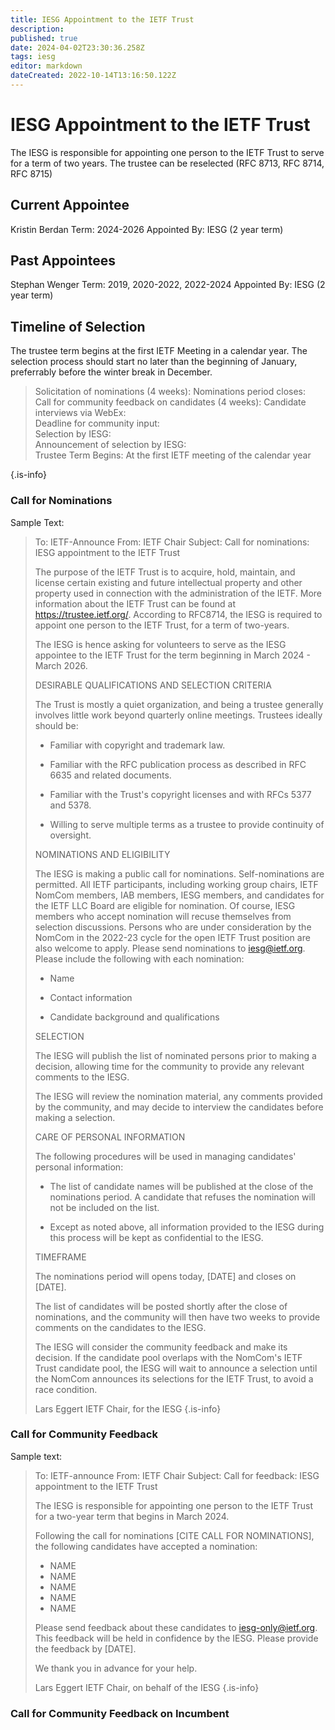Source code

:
 ```yaml
---
title: IESG Appointment to the IETF Trust
description: 
published: true
date: 2024-04-02T23:30:36.258Z
tags: iesg
editor: markdown
dateCreated: 2022-10-14T13:16:50.122Z
---
```


# IESG Appointment to the IETF Trust
The IESG is responsible for appointing one person to the IETF Trust to serve for a term of two years. The trustee can be reselected (RFC 8713, RFC 8714, RFC 8715)

## Current Appointee

Kristin Berdan
Term: 2024-2026
Appointed By: IESG (2 year term)

## Past Appointees

Stephan Wenger
Term: 2019, 2020-2022, 2022-2024
Appointed By: IESG (2 year term)

## Timeline of Selection

The trustee term begins at the first IETF Meeting in a calendar year. The selection process should start no later than the beginning of January, preferrably before the winter break in December.

> Solicitation of nominations (4 weeks): 
> Nominations period closes: 	
> Call for community feedback on candidates (4 weeks): 
> Candidate interviews via WebEx: 	
> Deadline for community input: 	
> Selection by IESG: 	
> Announcement of selection by IESG: 	
> Trustee Term Begins: At the first IETF meeting of the calendar year
> 
{.is-info}


### Call for Nominations

Sample Text:

> To: IETF-Announce
> From: IETF Chair
> Subject: Call for nominations: IESG appointment to the IETF Trust
> 
> The purpose of the IETF Trust is to acquire, hold, maintain, and
> license certain existing and future intellectual property and other
> property used in connection with the administration of the IETF. More
> information about the IETF Trust can be found at
> https://trustee.ietf.org/. According to RFC8714, the IESG is required
> to appoint one person to the IETF Trust, for a term of two-years.
> 
> The IESG is hence asking for volunteers to serve as the IESG appointee
> to the IETF Trust for the term beginning in March 2024 - March 2026.
> 
> 
> DESIRABLE QUALIFICATIONS AND SELECTION CRITERIA
> 
> The Trust is mostly a quiet organization, and being a trustee
> generally involves little work beyond quarterly online meetings.
> Trustees ideally should be:
> 
> * Familiar with copyright and trademark law. 
> 
> * Familiar with the RFC publication process as described in RFC 6635
>   and related documents. 
> 
> * Familiar with the Trust's copyright licenses and with RFCs 5377 and
>   5378. 
> 
> * Willing to serve multiple terms as a trustee to provide continuity
>   of oversight.
> 
> 
> NOMINATIONS AND ELIGIBILITY
> 
> The IESG is making a public call for nominations. Self-nominations are
> permitted. All IETF participants, including working group chairs,
> IETF NomCom members, IAB members, IESG members, and candidates for
> the IETF LLC Board are eligible for nomination. Of course, IESG
> members who accept nomination will recuse themselves from selection
> discussions. Persons who are under consideration by the NomCom in the
> 2022-23 cycle for the open IETF Trust position are also welcome to
> apply. Please send nominations to iesg@ietf.org. Please include the
> following with each nomination:
> 
> * Name
> 
> * Contact information
> 
> * Candidate background and qualifications
> 
> 
> SELECTION
> 
> The IESG will publish the list of nominated persons prior to making a
> decision, allowing time for the community to provide any relevant
> comments to the IESG.
> 
> The IESG will review the nomination material, any comments provided by
> the community, and may decide to interview the candidates before
> making a selection.
> 
> 
> CARE OF PERSONAL INFORMATION
> 
> The following procedures will be used in managing candidates' personal
> information:
> 
> * The list of candidate names will be published at the close of the
>   nominations period. A candidate that refuses the nomination will
>   not be included on the list.
> 
> * Except as noted above, all information provided to the IESG during
>   this process will be kept as confidential to the IESG.
> 
> TIMEFRAME
> 
> The nominations period will opens today, [DATE] and closes
> on [DATE].
> 
> The list of candidates will be posted shortly after the close of
> nominations, and the community will then have two weeks to provide
> comments on the candidates to the IESG.
> 
> The IESG will consider the community feedback and make its decision.
> If the candidate pool overlaps with the NomCom's IETF Trust candidate
> pool, the IESG will wait to announce a selection until the NomCom
> announces its selections for the IETF Trust, to avoid a race
> condition.
> 
> Lars Eggert
> IETF Chair, for the IESG
{.is-info}



### Call for Community Feedback 

Sample text:
> To: IETF-announce
> From: IETF Chair
> Subject: Call for feedback: IESG appointment to the IETF Trust
> 
> The IESG is responsible for appointing one person to the IETF Trust for a two-year term that begins in March 2024. 
> 
> Following the call for nominations [CITE CALL FOR NOMINATIONS], the following candidates have accepted a nomination:
> 
> * NAME
> * NAME
> * NAME
> * NAME
> * NAME
> 
> Please send feedback about these candidates to iesg-only@ietf.org. This feedback will be held in confidence by the IESG. Please provide the feedback by [DATE].
> 
> We thank you in advance for your help.
> 
> Lars Eggert
> IETF Chair, on behalf of the IESG
{.is-info}

### Call for Community Feedback on Incumbent
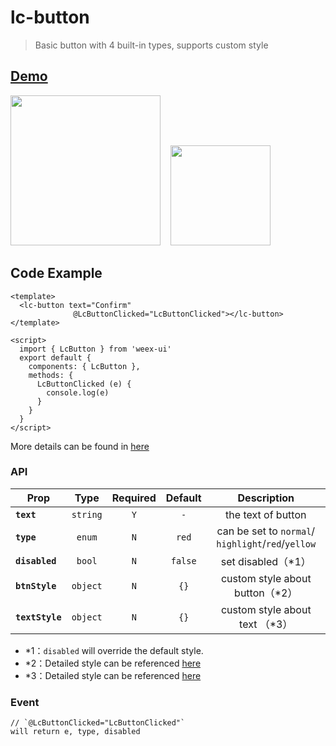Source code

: # lc-button

> Basic button with 4 built-in types, supports custom style

## [Demo](https://h5.m.taobao.com/trip/wx-detection-demo/button/index.html?_wx_tpl=https%3A%2F%2Fh5.m.taobao.com%2Ftrip%2Fwx-detection-demo%2Fbutton%2Findex.weex.js)

<img src="https://img.alicdn.com/tfs/TB1aMRGhgvD8KJjy0FlXXagBFXa-562-1000.gif" width="240"/>&nbsp;&nbsp;&nbsp;&nbsp;<img src="https://img.alicdn.com/tfs/TB1b0tMhf6H8KJjy0FjXXaXepXa-200-200.png" width="160"/>

## Code Example

```vue
<template>
  <lc-button text="Confirm"
              @LcButtonClicked="LcButtonClicked"></lc-button>
</template>

<script>
  import { LcButton } from 'weex-ui'
  export default {
    components: { LcButton },
    methods: {
      LcButtonClicked (e) {
        console.log(e)
      }
    }
  }
</script>

```

More details can be found in [here](https://github.com/alibaba/weex-ui/blob/master/button/loading/index.vue)

### API
| Prop | Type | Required | Default | Description |
| ---- |:----:|:---:|:-------:| :----------:|
| **`text`** | `string` | `Y` | `-` | the text of button |
| **`type`** | `enum` | `N` | `red` | can be set to  `normal`/ `highlight`/`red`/`yellow` |
| **`disabled`** | `bool` | `N` | `false` | set disabled（*1） |
| **`btnStyle`** | `object` | `N` | `{}` | custom style about button（*2） |
| **`textStyle`** | `object` | `N` | `{}` | custom style about text （*3） |

- *1：`disabled` will override the default style.
- *2：Detailed style can be referenced [here](https://github.com/alibaba/weex-ui/blob/master/packages/lc-button/type.js)
- *3：Detailed style can be referenced [here](https://github.com/alibaba/weex-ui/blob/master/packages/lc-button/type.js)

### Event
```
// `@LcButtonClicked="LcButtonClicked"`
will return e, type, disabled
```
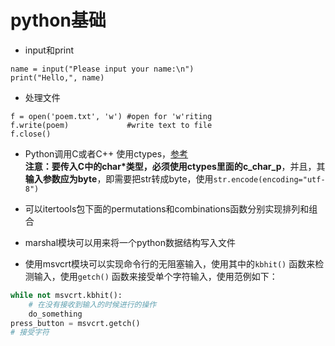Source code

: # python基础
* input和print
```
name = input("Please input your name:\n")
print("Hello,", name)
```
* 处理文件
```
f = open('poem.txt', 'w') #open for 'w'riting
f.write(poem)             #write text to file
f.close() 
```
* Python调用C或者C++
使用ctypes，[参考](http://blog.csdn.net/joeblackzqq/article/details/10431733)   
**注意：**要传入C中的char\*类型，必须使用ctypes里面的**c\_char\_p**，并且，其**输入参数应为byte**，即需要把str转成byte，使用`str.encode(encoding="utf-8")`

* 可以itertools包下面的permutations和combinations函数分别实现排列和组合
* marshal模块可以用来将一个python数据结构写入文件
* 使用msvcrt模块可以实现命令行的无阻塞输入，使用其中的```kbhit()``` 函数来检测输入，使用```getch()``` 函数来接受单个字符输入，使用范例如下：
```python
while not msvcrt.kbhit():
    # 在没有接收到输入的时候进行的操作
    do_something
press_button = msvcrt.getch()
# 接受字符
```

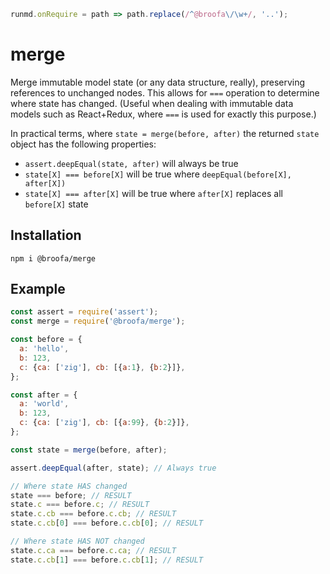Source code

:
 ```javascript --hide
runmd.onRequire = path => path.replace(/^@broofa\/\w+/, '..');
```

# merge

Merge immutable model state (or any data structure, really), preserving references to unchanged nodes.  This
allows for `===` operation to determine where state has changed.  (Useful when
 dealing with immutable data models such as React+Redux, where `===` is used for
 exactly this purpose.)

In practical terms, where `state = merge(before, after)` the returned `state` object has the following properties:

* `assert.deepEqual(state, after)` will always be true
* `state[X] === before[X]` will be true where `deepEqual(before[X], after[X])`
* `state[X] === after[X]` will be true where `after[X]` replaces all `before[X]` state

## Installation

```
npm i @broofa/merge
```

## Example

```javascript --run
const assert = require('assert');
const merge = require('@broofa/merge');

const before = {
  a: 'hello',
  b: 123,
  c: {ca: ['zig'], cb: [{a:1}, {b:2}]},
};

const after = {
  a: 'world',
  b: 123,
  c: {ca: ['zig'], cb: [{a:99}, {b:2}]},
};

const state = merge(before, after);

assert.deepEqual(after, state); // Always true

// Where state HAS changed
state === before; // RESULT
state.c === before.c; // RESULT
state.c.cb === before.c.cb; // RESULT
state.c.cb[0] === before.c.cb[0]; // RESULT

// Where state HAS NOT changed
state.c.ca === before.c.ca; // RESULT
state.c.cb[1] === before.c.cb[1]; // RESULT
```
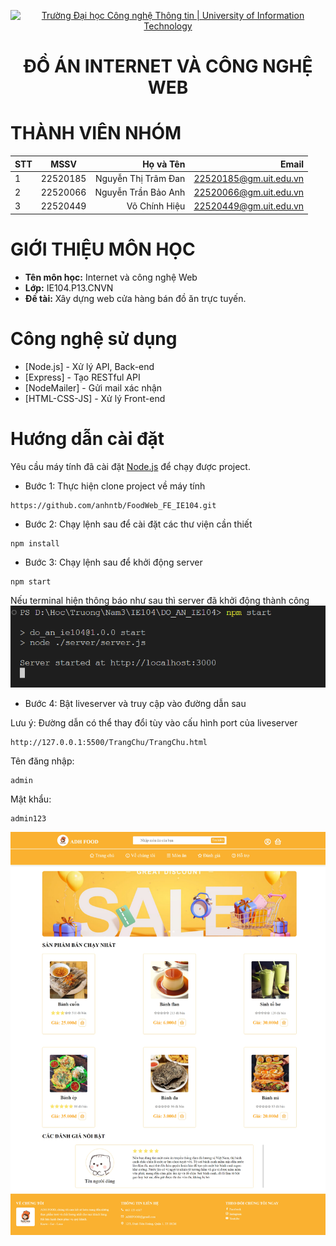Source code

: <p align="center">
  <a href="https://www.uit.edu.vn/" title="Trường Đại học Công nghệ Thông tin" style="border: none;">
    <img src="https://i.imgur.com/WmMnSRt.png" alt="Trường Đại học Công nghệ Thông tin | University of Information Technology">
  </a>
</p>

<h1 align="center"><b>ĐỒ ÁN INTERNET VÀ CÔNG NGHỆ WEB</b></h1>

# THÀNH VIÊN NHÓM

| STT |   MSSV   |           Họ và Tên |                  Email |
|-----|:--------:|--------------------:|-----------------------:|
| 1   | 22520185 | Nguyễn Thị Trâm Đan | 22520185@gm.uit.edu.vn |
| 2   | 22520066 | Nguyễn Trần Bảo Anh | 22520066@gm.uit.edu.vn |
| 3   | 22520449 |       Võ Chính Hiệu | 22520449@gm.uit.edu.vn |

# GIỚI THIỆU MÔN HỌC

* **Tên môn học:** Internet và công nghệ Web
* **Lớp:**  IE104.P13.CNVN
* **Đề tài:** Xây dựng web cửa hàng bán đồ ăn trực tuyến.

# Công nghệ sử dụng

* [Node.js] - Xử lý API, Back-end
* [Express] - Tạo RESTful API
* [NodeMailer] - Gửi mail xác nhận
* [HTML-CSS-JS] - Xử lý Front-end

# Hướng dẫn cài đặt

Yêu cầu máy tính đã cài đặt [Node.js](https://nodejs.org/) để chạy được project.

* Bước 1: Thực hiện clone project về máy tính

```
https://github.com/anhntb/FoodWeb_FE_IE104.git
```

* Bước 2: Chạy lệnh sau để cài đặt các thư viện cần thiết

```
npm install
```

* Bước 3: Chạy lệnh sau để khởi động server

```
npm start
```

Nếu terminal hiện thông báo như sau thì server đã khởi động thành công
![image](./assets/img.png)

* Bước 4: Bật liveserver và truy cập vào đường dẫn sau

Lưu ý: Đường dẫn có thể thay đổi tùy vào cấu hình port của liveserver

```
http://127.0.0.1:5500/TrangChu/TrangChu.html
```

Tên đăng nhập:
```
admin
```

Mật khẩu:
```
admin123
```


![image](./assets/img_1.png)
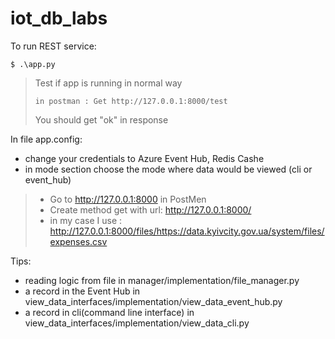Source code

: ﻿# iot_db_labs

To run REST service:
```
$ .\app.py
```
> Test if app is running in normal way
> ```
> in postman : Get http://127.0.0.1:8000/test
> ```
> You should get "ok" in response


In file app.config:

- change your credentials to Azure Event Hub, Redis Cashe
- in mode section choose the mode where data would be viewed (cli or event_hub)

> - Go to http://127.0.0.1:8000 in PostMen
> - Create method get with url: http://127.0.0.1:8000/<your url to file>
> - in my case I use : http://127.0.0.1:8000/files/https://data.kyivcity.gov.ua/system/files/expenses.csv


Tips:
- reading logic from file in  manager/implementation/file_manager.py
- a record in the Event Hub in view_data_interfaces/implementation/view_data_event_hub.py
- a record in cli(command line interface) in view_data_interfaces/implementation/view_data_cli.py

§ §

**REQUIRED ACTION**
Could you set down, exactly as written, every line from the start of the records above through the line containing "## Past Appointees", leaving the pictures out?

**TASK ANSWER**
Source code

:
 ```yaml
---
title: IESG Appointment to the IETF Trust
description: 
published: true
date: 2024-04-02T23:30:36.258Z
tags: iesg
editor: markdown
dateCreated: 2022-10-14T13:16:50.122Z
---
```


# IESG Appointment to the IETF Trust
The IESG is responsible for appointing one person to the IETF Trust to serve for a term of two years. The trustee can be reselected (RFC 8713, RFC 8714, RFC 8715)

## Current Appointee

Kristin Berdan
Term: 2024-2026
Appointed By: IESG (2 year term)

## Past Appointees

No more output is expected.